[EXERCISE DIRECTIONS]
Among the lines below, restate word for word only those from the line with "- Tap on filter" through the line with "[28] | 3.220", with both end lines kept.

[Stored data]
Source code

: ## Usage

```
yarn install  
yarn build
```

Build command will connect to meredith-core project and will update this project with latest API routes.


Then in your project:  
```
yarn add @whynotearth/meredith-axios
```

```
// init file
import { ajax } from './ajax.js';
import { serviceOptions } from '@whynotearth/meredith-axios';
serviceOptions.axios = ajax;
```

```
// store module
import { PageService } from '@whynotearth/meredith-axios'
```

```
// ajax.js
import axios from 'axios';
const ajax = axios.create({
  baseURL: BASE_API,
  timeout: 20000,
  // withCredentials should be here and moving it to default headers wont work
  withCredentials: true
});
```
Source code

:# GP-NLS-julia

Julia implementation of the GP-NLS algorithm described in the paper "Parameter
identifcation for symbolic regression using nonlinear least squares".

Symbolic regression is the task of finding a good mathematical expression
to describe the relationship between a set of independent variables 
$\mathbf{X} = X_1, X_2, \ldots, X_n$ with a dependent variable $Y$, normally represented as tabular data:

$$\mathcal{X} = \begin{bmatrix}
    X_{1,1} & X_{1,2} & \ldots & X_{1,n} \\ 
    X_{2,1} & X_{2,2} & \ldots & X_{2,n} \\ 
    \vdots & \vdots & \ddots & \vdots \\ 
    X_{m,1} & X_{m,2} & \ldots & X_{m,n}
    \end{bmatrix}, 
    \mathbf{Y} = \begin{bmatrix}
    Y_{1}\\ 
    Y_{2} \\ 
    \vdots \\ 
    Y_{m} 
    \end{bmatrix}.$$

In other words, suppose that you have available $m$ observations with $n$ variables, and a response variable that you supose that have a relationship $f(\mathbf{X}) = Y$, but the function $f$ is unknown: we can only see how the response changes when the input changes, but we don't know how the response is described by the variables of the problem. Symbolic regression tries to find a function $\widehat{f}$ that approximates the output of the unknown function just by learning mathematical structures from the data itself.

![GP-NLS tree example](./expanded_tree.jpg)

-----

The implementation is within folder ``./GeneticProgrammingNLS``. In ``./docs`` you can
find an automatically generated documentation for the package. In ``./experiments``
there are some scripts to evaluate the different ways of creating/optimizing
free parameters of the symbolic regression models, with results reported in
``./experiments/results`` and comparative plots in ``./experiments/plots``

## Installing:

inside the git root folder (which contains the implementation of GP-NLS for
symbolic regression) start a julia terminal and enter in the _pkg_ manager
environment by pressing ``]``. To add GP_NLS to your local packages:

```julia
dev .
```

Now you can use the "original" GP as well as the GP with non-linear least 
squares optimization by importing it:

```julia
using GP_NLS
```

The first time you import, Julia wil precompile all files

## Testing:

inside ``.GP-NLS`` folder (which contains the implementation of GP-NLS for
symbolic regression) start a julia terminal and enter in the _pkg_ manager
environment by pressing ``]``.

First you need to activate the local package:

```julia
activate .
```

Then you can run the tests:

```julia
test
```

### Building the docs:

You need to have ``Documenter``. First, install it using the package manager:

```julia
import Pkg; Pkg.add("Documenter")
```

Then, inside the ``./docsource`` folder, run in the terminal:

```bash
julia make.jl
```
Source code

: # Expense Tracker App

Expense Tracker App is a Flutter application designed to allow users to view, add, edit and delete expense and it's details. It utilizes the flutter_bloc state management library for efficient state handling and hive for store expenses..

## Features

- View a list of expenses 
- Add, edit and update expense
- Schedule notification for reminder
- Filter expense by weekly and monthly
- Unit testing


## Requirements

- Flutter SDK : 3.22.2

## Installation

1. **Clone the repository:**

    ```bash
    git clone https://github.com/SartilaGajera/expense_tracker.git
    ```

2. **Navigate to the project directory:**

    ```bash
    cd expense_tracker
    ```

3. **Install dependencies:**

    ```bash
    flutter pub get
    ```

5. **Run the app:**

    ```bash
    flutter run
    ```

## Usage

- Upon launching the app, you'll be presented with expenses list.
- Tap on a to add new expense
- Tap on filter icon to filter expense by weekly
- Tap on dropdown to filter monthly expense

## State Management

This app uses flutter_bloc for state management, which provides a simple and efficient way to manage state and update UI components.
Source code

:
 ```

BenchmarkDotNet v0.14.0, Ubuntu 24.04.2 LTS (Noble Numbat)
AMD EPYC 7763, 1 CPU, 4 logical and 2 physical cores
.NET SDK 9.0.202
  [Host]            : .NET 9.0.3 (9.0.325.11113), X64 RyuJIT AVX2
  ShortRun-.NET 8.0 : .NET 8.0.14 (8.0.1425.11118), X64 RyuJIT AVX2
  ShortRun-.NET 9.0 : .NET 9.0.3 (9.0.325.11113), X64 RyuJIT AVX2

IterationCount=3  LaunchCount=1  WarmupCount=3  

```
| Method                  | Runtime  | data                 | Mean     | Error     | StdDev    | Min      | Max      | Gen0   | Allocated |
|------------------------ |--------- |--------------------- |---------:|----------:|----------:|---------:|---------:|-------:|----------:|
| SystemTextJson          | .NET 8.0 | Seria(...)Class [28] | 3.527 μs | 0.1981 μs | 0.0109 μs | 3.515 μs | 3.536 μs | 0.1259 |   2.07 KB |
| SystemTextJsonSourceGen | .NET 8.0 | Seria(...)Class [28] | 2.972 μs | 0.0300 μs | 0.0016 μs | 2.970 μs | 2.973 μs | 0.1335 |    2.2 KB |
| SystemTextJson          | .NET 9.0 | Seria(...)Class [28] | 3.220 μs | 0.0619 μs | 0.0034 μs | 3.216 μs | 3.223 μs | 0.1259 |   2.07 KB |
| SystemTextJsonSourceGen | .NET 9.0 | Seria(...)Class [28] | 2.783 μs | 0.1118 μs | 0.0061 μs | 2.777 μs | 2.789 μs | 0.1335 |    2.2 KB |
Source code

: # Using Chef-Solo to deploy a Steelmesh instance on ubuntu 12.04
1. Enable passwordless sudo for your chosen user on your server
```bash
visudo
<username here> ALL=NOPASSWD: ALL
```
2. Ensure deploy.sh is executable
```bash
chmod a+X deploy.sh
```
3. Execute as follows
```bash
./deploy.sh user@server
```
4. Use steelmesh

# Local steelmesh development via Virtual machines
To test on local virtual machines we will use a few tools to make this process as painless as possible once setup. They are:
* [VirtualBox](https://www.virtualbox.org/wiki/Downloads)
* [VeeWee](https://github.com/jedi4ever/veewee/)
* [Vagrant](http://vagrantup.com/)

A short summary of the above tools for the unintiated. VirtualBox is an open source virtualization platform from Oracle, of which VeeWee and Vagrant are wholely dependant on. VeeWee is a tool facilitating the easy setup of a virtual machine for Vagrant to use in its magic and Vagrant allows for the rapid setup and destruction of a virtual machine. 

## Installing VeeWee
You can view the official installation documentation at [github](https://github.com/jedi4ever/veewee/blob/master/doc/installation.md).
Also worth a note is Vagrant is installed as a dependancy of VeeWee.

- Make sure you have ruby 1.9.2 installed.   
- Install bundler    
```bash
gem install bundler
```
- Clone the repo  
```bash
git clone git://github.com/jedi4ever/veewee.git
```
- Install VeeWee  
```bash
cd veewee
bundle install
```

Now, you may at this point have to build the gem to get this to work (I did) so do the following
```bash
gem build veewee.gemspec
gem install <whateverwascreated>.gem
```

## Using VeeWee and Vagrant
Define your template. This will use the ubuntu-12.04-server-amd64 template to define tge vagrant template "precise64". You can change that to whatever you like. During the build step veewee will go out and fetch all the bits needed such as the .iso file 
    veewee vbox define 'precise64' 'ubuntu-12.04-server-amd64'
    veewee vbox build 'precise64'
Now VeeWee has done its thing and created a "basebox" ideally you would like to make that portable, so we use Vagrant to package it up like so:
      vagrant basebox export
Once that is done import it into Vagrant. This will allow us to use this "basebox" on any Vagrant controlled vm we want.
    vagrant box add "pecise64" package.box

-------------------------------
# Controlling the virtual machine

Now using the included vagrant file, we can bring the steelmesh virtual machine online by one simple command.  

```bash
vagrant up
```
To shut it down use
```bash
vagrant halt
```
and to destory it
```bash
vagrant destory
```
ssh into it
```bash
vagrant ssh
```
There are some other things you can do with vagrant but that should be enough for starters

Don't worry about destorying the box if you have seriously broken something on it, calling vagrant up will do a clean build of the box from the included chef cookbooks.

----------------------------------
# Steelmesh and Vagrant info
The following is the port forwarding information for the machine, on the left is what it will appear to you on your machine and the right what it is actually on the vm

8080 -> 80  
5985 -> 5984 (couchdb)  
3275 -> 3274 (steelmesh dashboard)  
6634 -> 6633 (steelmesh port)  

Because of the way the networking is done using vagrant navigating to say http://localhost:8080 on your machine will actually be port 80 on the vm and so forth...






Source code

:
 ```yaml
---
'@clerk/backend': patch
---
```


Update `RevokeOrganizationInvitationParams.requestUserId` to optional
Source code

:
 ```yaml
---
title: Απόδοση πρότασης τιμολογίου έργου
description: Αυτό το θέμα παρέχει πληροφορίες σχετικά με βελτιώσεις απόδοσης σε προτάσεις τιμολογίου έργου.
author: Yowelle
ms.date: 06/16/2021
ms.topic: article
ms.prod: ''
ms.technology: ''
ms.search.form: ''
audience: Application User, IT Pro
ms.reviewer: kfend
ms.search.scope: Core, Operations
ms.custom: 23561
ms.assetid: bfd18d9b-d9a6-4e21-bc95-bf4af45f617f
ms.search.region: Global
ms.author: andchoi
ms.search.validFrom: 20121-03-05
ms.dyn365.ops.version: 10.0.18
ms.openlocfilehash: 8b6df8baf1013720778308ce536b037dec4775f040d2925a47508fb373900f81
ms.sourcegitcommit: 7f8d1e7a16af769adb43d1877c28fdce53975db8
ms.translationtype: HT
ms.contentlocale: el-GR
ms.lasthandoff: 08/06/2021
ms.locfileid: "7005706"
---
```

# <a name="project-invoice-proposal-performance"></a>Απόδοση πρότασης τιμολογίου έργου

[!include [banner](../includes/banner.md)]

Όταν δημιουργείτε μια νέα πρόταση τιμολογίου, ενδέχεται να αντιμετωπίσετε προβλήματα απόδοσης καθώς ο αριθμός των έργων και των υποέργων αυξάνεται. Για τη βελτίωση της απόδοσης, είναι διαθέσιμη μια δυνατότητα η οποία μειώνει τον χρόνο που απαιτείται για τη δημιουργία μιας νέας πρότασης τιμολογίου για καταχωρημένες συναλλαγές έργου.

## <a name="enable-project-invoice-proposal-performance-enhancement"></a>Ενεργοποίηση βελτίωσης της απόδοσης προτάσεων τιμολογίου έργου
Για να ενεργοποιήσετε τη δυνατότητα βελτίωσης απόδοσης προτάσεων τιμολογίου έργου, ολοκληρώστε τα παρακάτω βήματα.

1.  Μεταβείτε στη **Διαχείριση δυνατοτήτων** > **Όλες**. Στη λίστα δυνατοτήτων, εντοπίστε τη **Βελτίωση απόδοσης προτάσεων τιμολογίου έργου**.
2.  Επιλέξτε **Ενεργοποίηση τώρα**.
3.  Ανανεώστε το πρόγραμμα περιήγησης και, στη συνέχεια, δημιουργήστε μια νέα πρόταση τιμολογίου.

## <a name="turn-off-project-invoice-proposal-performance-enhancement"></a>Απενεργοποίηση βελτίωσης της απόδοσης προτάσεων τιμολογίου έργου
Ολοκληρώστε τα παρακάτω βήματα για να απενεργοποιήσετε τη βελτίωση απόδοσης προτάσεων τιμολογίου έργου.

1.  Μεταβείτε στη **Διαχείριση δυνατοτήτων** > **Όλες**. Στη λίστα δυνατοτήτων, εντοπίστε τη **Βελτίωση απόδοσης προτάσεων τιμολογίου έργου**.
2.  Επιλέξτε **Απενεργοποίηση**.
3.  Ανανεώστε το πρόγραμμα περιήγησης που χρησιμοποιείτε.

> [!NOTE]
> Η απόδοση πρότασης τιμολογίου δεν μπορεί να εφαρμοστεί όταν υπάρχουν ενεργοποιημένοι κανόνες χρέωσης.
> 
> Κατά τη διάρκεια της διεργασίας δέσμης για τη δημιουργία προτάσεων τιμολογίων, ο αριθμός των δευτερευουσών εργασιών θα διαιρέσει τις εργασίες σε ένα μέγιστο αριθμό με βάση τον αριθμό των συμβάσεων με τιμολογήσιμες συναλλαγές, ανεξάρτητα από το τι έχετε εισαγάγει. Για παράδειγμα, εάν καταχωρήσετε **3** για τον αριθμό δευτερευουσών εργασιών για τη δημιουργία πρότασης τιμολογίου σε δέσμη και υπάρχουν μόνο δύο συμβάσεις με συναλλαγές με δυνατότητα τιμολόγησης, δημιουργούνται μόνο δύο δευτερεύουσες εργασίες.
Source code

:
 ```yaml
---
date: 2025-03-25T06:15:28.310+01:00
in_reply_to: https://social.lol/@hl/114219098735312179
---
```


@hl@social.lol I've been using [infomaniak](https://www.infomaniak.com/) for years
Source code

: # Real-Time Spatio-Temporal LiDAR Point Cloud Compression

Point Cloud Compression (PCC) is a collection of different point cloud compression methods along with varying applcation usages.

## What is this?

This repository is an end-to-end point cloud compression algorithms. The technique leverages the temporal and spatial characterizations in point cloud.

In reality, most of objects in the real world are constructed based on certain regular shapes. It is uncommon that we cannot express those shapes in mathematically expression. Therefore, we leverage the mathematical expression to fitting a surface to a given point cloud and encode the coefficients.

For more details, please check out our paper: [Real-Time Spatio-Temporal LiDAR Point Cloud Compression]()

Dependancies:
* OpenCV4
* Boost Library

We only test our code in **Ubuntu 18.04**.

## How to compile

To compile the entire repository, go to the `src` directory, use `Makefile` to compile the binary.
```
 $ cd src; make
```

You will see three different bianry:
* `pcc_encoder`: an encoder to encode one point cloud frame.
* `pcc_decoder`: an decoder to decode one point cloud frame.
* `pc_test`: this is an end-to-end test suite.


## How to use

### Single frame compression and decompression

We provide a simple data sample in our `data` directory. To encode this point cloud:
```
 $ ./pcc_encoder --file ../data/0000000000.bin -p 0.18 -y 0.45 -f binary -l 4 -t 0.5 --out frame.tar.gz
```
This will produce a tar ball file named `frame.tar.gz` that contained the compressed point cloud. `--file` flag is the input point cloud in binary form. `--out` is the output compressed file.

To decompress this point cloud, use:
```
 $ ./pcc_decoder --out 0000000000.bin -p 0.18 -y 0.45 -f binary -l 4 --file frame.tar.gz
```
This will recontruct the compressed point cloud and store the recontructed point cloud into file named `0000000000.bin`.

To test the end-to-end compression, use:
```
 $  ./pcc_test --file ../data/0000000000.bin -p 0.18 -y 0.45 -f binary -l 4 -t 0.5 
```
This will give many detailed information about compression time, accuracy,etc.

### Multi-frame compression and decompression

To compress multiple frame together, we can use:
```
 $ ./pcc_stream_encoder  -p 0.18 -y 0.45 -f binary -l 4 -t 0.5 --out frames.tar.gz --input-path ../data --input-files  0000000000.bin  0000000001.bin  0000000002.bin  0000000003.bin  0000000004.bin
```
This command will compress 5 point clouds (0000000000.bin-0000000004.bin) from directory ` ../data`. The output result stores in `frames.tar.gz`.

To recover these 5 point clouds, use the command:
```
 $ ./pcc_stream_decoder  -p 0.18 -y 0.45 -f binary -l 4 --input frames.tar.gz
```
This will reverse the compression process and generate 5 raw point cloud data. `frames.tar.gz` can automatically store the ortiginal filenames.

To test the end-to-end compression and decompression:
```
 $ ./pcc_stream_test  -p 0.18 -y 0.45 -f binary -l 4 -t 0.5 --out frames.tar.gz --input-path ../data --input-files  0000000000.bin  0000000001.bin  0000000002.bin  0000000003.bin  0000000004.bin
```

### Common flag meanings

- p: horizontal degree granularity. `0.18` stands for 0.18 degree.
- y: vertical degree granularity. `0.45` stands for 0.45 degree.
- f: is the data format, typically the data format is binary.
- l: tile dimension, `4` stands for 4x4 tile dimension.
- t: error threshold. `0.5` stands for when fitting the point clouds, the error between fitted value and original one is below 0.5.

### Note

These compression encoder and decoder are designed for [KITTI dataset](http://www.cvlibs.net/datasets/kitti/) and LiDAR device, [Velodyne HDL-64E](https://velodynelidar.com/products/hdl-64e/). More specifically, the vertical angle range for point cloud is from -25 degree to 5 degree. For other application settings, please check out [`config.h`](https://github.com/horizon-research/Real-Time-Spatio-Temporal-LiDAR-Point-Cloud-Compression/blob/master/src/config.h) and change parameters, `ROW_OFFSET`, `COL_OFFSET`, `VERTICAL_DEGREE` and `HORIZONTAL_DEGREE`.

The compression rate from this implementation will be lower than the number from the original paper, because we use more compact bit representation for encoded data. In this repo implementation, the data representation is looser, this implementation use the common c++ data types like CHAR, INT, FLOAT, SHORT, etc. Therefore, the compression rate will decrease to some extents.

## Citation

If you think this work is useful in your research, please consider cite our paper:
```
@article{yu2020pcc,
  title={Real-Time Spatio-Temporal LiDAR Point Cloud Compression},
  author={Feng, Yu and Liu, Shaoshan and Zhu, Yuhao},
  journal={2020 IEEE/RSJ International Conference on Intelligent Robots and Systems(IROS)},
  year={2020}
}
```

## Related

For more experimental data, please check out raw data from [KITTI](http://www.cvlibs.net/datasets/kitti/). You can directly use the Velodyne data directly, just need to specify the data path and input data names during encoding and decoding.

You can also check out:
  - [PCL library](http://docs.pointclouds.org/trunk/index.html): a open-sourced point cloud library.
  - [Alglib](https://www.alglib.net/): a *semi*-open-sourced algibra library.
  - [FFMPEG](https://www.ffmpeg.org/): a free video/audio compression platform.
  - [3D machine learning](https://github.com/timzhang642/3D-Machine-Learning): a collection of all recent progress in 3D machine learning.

[FINISHED EXERCISE]
- Tap on filter icon to filter expense by weekly
- Tap on dropdown to filter monthly expense

## State Management

This app uses flutter_bloc for state management, which provides a simple and efficient way to manage state and update UI components.
Source code

:
 ```

BenchmarkDotNet v0.14.0, Ubuntu 24.04.2 LTS (Noble Numbat)
AMD EPYC 7763, 1 CPU, 4 logical and 2 physical cores
.NET SDK 9.0.202
  [Host]            : .NET 9.0.3 (9.0.325.11113), X64 RyuJIT AVX2
  ShortRun-.NET 8.0 : .NET 8.0.14 (8.0.1425.11118), X64 RyuJIT AVX2
  ShortRun-.NET 9.0 : .NET 9.0.3 (9.0.325.11113), X64 RyuJIT AVX2

IterationCount=3  LaunchCount=1  WarmupCount=3  

```
| Method                  | Runtime  | data                 | Mean     | Error     | StdDev    | Min      | Max      | Gen0   | Allocated |
|------------------------ |--------- |--------------------- |---------:|----------:|----------:|---------:|---------:|-------:|----------:|
| SystemTextJson          | .NET 8.0 | Seria(...)Class [28] | 3.527 μs | 0.1981 μs | 0.0109 μs | 3.515 μs | 3.536 μs | 0.1259 |   2.07 KB |
| SystemTextJsonSourceGen | .NET 8.0 | Seria(...)Class [28] | 2.972 μs | 0.0300 μs | 0.0016 μs | 2.970 μs | 2.973 μs | 0.1335 |    2.2 KB |
| SystemTextJson          | .NET 9.0 | Seria(...)Class [28] | 3.220 μs | 0.0619 μs | 0.0034 μs | 3.216 μs | 3.223 μs | 0.1259 |   2.07 KB |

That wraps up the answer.